**INSTRUCTIONS FOR THE TASK**
Across all entries below, how many lines include "properly"? Answer with the number alone.

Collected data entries
- Opening Delimiter -

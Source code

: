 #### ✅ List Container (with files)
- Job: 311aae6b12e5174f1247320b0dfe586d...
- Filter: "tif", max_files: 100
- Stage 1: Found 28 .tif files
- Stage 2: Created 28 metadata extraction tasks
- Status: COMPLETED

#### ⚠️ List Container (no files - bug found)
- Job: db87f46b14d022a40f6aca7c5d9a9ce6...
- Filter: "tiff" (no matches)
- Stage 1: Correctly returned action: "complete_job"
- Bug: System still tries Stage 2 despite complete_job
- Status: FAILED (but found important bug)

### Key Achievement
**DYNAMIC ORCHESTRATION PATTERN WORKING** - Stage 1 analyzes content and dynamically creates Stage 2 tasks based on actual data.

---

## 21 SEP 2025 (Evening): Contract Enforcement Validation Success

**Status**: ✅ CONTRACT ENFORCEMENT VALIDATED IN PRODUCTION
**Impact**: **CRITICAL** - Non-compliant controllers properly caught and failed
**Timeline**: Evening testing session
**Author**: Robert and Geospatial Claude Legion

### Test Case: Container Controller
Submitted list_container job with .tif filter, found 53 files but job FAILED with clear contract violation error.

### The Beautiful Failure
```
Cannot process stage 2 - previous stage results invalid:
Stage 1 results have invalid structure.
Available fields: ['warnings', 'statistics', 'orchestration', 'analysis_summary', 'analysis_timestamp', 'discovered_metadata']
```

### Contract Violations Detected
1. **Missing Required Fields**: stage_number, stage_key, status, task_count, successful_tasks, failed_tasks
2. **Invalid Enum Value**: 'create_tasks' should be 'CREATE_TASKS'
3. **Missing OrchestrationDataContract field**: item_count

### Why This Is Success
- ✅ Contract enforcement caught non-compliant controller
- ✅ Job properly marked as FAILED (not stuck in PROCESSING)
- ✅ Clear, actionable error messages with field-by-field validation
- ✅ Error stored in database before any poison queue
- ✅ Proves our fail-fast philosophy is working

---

- Closing Delimiter -

**TASK OUTPUT**
2